Tuesday, February 22, 2005

Judicial Appointments Are Everything

President Bush is about to make a mistake. This Bruce Fein piece says it all. And in light of this, the importance of the judicial appointments issue cannot be understated.

Fein's initial point is that depriving the Democrats of the use of the filibuster, because the filibuster deals with exclusively legislative matters, is permissible, because permitting it as it has been used--to obstruct judicial appointees with whom Democrats do not politically agree--is possibly an unconstitutional breach of the separation of powers. A floor vote would easily confirm each of these judges. But his secondary point is critical.

Bush's legislative agenda cannot trump court appointments. Judges and justices remain on the bench for life. These people will very likely be in a position to affect the law for decades to come. But problems arise when members of the bench forget that the U.S. Congress and state legislatures--the people most exposed to the ballot box--are the law makers. And when judges take it upon themselves to ignore that separation of power, tyranny begins to encroach upon liberties reserved to the people. Judges decide cases on the law, they don't re-cast it. They are bound to the Constitution's four corners. When they step outside that constraint, they become a legislative oligarchy, unaccountable to the people.

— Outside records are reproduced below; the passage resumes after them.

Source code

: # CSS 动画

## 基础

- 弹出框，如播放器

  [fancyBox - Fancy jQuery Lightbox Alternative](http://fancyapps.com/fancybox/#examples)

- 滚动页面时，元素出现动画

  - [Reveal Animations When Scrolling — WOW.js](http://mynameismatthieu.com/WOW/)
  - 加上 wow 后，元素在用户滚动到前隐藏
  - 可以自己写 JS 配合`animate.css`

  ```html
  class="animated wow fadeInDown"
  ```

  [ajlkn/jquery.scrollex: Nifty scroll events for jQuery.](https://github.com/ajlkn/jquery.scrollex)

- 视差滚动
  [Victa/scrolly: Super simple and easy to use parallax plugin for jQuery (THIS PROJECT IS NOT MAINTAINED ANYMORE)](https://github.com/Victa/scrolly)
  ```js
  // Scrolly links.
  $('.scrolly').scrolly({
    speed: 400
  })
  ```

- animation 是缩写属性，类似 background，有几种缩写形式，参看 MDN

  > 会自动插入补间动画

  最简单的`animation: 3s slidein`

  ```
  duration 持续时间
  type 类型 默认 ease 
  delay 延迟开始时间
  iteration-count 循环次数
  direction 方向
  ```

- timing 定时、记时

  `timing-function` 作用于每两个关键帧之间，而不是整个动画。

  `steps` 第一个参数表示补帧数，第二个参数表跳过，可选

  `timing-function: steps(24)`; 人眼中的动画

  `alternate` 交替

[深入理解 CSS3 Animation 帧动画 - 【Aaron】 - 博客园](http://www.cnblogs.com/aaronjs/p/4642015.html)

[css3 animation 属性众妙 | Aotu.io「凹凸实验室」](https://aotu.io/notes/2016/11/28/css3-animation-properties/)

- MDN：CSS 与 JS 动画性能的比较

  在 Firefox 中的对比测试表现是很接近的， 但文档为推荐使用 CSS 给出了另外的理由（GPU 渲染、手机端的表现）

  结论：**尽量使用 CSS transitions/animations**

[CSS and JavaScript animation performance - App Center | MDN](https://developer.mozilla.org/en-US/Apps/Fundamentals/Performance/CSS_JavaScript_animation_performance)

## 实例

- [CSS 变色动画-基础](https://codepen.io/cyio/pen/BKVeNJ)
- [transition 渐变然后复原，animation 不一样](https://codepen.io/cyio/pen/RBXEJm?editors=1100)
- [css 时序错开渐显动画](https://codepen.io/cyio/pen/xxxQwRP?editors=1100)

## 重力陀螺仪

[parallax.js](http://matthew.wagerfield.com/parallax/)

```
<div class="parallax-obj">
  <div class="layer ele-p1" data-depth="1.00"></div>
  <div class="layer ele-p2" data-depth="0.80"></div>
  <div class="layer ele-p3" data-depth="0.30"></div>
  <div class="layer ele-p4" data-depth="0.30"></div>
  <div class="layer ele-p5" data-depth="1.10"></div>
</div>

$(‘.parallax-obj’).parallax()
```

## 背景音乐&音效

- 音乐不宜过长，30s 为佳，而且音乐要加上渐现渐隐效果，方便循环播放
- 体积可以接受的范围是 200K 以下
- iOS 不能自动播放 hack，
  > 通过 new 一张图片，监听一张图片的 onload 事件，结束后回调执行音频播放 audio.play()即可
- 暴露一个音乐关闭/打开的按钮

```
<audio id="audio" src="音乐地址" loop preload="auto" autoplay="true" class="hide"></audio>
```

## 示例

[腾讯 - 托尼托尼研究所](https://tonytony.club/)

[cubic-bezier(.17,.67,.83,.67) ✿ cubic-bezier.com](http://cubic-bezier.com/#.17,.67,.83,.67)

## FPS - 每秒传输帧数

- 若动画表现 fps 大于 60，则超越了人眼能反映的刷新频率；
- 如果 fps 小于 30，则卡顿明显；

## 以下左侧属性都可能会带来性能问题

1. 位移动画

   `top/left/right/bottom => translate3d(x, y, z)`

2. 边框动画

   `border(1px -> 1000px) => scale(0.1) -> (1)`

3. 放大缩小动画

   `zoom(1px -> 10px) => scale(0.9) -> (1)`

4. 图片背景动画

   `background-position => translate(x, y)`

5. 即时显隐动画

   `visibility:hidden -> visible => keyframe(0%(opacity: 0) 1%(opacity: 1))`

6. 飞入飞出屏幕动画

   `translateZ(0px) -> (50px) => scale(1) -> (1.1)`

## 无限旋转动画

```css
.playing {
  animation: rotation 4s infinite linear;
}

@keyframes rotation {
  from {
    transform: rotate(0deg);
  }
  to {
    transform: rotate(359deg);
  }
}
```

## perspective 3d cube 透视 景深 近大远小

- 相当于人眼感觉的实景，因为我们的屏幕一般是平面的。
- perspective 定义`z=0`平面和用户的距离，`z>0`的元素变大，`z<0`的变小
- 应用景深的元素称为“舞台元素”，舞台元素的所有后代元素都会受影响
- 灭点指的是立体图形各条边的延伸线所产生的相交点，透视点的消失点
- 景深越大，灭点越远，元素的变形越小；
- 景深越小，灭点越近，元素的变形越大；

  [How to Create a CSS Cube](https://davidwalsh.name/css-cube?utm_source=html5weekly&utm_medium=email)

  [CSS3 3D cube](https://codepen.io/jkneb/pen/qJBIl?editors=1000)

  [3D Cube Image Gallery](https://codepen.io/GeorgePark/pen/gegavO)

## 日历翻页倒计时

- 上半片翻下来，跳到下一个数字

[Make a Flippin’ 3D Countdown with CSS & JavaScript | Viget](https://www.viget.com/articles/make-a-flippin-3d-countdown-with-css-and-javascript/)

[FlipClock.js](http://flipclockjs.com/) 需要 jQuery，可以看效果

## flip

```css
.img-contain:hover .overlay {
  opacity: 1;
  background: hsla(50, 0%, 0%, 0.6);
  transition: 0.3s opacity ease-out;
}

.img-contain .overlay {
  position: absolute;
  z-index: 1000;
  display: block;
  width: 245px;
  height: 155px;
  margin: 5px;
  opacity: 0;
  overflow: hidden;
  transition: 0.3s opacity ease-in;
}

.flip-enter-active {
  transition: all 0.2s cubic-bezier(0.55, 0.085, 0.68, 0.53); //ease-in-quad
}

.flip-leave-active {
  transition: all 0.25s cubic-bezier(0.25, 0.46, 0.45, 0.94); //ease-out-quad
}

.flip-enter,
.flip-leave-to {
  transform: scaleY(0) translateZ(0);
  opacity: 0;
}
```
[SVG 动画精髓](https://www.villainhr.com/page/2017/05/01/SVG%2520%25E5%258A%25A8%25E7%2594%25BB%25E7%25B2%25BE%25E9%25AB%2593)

I see it all the time as a lawyer. I was in court last week, and watched a judge, despite my comment that he was exceeding his statutorily-granted powers, take action which was outside the jurisdiction of his court. He violated the law, because that seemed right at the time to him. But it's never right. It's never acceptable to set the rule of law aside for fiat. Perhaps a few good men could responsibly exercise such power, but there are many more who would not.

And the Federal bench is no exception. Here are a few names which might jog some memories: John Paul Stevens, David Souter, Stephen Breyer, and Ruth Bader Ginsburg--activist judges who rule on what seems politically "fair" not on what the law says. And this is how the left operates its political agenda. They know that there are almost no legislatures, save for that of California, which will enact their agenda. So they try to slip it in through friendly judges. This is a fundamental violation of the way our government operates, and the subject of my next post, but it represents a true threat to our liberties.

The president has a duty to ensure that it is he, not the Democrats in the Senate, who determines the makeup of the judiciary. Because the appointment of strict constructionists--people who read the law written by the legislatures and passed by the executives, and apply it whether they personally like it or not--is the only guarantee that the separation of powers will continue.

Which brings me to the health of Chief Justice William Rehnquist. It amazed all of us that he did not retire last June. It was all the more astounding that he continued in his job despite thyroid cancer and treatment. And if the rumors are to be believed, it will be all the more astounding if he survives the remainder of this term. And when the inevitable occurs, we will almost certainly witness two appointments. The promotion of Antonin Scalia or Clarence Thomas to Chief Justice and the appointment of a new associate justice.

And then the battle will be joined. Will he appoint people whom we can trust, or will he pick people who will likely fall prey to the same unprincipled judicial advocacy? Because an entire legislative agenda can pale in comparison to the value of a judge who is true to the law--or one who is not.